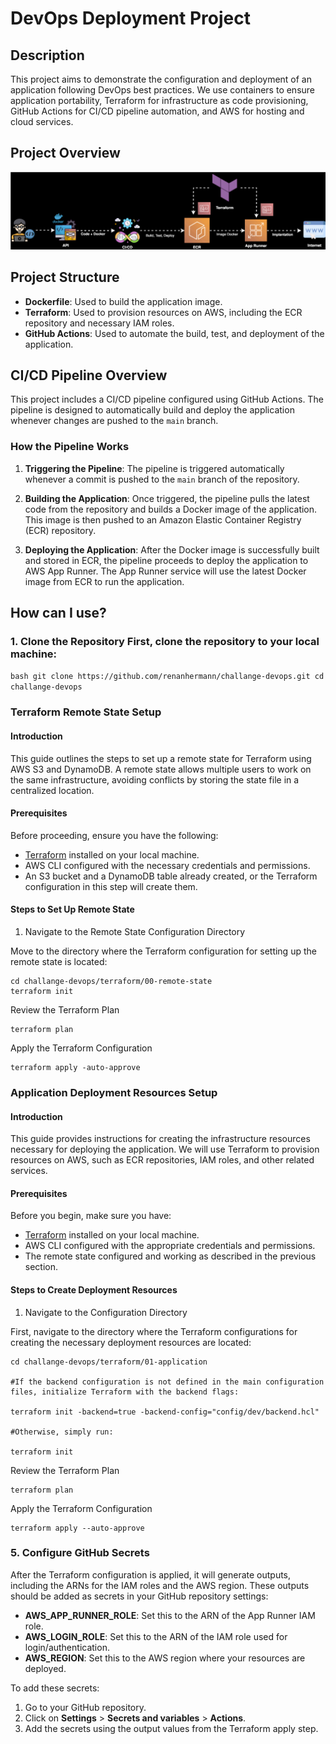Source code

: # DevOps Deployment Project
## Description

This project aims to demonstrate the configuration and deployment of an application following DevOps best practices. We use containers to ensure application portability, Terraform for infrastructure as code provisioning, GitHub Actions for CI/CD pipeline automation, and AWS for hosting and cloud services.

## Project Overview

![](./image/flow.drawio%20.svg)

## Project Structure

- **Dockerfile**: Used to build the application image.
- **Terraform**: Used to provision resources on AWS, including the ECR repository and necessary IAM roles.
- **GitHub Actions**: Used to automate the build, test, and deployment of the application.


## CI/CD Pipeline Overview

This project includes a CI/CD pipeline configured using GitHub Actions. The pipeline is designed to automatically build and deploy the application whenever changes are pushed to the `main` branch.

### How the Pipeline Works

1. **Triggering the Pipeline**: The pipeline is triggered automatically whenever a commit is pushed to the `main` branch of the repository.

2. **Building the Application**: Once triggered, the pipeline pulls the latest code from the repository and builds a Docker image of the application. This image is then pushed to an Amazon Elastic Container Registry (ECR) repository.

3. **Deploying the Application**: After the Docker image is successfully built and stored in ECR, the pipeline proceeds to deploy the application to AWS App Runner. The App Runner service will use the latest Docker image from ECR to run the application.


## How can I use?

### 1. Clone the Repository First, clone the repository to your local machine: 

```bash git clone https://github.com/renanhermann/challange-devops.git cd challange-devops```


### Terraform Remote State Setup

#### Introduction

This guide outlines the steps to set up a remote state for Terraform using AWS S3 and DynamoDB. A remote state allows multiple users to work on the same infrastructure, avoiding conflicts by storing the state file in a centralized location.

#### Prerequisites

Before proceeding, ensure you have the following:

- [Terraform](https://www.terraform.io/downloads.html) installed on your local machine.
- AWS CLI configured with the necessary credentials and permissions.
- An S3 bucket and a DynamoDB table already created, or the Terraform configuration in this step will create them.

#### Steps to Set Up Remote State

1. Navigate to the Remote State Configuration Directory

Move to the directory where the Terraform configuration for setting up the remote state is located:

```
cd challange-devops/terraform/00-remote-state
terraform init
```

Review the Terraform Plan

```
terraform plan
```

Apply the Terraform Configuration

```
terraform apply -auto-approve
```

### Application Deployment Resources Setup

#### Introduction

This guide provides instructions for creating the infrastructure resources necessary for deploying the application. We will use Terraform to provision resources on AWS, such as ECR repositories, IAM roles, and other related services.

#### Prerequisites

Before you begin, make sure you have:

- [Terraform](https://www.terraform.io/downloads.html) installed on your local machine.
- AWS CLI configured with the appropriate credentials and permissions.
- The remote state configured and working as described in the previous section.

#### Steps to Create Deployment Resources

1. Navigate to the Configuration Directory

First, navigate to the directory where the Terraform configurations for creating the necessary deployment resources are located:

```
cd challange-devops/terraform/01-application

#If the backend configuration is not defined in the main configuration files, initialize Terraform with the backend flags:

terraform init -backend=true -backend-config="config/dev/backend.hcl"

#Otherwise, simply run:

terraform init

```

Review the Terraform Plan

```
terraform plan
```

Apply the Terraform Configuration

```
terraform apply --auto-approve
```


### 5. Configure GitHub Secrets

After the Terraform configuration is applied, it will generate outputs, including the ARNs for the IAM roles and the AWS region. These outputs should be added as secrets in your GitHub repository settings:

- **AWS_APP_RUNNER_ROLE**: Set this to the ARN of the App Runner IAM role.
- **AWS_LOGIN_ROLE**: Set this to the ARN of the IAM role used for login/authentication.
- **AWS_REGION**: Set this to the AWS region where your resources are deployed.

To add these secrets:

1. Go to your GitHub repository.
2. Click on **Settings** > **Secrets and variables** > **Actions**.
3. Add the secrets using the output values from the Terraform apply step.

==

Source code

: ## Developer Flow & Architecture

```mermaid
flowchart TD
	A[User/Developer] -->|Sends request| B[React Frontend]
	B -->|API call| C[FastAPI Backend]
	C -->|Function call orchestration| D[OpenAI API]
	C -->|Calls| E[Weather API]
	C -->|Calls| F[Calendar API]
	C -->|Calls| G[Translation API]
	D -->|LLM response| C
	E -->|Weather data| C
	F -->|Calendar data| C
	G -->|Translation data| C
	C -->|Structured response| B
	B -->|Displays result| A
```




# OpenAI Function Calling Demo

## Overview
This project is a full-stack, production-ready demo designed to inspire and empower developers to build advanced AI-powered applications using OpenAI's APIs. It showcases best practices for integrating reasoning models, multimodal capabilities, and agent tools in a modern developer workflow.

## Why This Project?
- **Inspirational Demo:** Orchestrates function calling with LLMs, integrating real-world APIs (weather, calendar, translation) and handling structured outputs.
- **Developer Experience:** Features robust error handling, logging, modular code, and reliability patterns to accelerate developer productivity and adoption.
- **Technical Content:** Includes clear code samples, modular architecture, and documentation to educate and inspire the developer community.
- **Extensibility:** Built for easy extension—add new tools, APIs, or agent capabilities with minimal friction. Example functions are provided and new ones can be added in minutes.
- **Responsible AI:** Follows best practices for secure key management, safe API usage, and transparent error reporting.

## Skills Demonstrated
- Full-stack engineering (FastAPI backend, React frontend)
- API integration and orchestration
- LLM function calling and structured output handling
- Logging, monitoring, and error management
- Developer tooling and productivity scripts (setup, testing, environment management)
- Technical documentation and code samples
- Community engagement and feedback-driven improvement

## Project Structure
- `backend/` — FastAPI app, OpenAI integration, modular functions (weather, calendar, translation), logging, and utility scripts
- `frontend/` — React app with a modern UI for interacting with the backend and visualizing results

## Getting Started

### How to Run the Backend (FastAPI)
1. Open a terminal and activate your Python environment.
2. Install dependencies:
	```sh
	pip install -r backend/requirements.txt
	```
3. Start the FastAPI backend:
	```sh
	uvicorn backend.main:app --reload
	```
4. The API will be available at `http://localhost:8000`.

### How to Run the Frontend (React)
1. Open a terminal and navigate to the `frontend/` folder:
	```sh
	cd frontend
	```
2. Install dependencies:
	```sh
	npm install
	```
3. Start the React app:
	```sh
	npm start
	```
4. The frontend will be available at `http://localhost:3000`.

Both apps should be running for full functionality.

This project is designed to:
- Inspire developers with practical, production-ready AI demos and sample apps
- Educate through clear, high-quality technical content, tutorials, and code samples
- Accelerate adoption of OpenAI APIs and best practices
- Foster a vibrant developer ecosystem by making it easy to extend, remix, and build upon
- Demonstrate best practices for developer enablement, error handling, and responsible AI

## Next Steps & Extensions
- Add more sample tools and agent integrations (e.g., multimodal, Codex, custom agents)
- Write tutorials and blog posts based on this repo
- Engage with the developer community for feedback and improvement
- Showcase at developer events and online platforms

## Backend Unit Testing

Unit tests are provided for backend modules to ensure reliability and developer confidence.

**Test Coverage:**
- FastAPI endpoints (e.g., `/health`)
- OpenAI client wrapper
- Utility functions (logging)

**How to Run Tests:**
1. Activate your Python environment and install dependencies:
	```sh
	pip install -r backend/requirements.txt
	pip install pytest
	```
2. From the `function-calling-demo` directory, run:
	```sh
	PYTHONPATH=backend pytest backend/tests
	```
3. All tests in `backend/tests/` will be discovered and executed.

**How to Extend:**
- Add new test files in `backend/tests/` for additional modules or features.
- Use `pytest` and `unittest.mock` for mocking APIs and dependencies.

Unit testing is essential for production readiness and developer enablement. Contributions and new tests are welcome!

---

---

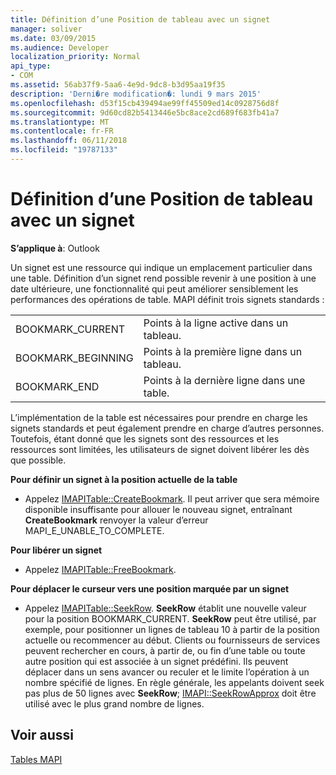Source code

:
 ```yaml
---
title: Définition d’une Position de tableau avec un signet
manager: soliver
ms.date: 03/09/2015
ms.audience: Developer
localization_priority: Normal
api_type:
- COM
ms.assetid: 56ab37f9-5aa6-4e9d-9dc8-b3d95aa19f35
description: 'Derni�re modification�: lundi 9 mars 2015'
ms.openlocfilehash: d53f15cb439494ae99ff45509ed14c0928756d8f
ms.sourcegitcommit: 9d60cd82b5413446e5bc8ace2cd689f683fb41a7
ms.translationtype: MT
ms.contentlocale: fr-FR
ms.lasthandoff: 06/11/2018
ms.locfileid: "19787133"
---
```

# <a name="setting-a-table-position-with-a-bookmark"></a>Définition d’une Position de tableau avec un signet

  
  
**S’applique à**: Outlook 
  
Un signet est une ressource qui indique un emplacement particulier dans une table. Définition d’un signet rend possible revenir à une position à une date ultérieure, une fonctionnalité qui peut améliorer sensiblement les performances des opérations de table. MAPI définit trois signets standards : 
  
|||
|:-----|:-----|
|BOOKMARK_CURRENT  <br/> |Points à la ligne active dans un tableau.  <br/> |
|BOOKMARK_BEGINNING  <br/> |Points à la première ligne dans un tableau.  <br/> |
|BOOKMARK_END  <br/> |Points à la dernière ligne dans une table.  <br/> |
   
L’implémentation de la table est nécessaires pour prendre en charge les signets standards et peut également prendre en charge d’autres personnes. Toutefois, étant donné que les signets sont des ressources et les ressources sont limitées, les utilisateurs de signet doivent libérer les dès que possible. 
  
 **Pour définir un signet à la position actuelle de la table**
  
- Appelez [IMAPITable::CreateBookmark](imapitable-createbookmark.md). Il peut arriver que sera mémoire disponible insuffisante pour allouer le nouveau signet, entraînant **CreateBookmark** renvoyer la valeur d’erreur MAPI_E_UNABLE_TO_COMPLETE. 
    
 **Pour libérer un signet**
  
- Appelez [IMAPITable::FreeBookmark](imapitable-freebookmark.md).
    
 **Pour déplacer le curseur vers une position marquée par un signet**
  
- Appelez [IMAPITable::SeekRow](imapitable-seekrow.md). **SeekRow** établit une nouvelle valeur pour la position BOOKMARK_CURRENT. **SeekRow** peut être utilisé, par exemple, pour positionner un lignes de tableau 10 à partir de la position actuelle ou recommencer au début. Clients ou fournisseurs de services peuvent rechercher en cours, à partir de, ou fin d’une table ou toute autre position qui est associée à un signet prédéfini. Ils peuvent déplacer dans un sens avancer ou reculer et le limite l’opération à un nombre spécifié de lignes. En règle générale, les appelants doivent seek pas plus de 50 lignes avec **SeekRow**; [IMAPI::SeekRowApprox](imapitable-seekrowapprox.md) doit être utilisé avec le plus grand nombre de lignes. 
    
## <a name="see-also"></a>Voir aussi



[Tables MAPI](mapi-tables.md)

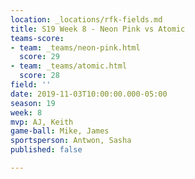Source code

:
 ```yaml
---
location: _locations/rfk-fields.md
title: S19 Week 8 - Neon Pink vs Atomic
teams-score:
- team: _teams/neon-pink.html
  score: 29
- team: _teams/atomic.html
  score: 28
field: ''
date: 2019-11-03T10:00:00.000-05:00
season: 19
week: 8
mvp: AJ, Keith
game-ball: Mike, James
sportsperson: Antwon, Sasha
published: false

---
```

__Required work__. Pull every line that holds the string "files" out of the records.

__Written answer__.
#If the backend configuration is not defined in the main configuration files, initialize Terraform with the backend flags:
- Add new test files in `backend/tests/` for additional modules or features.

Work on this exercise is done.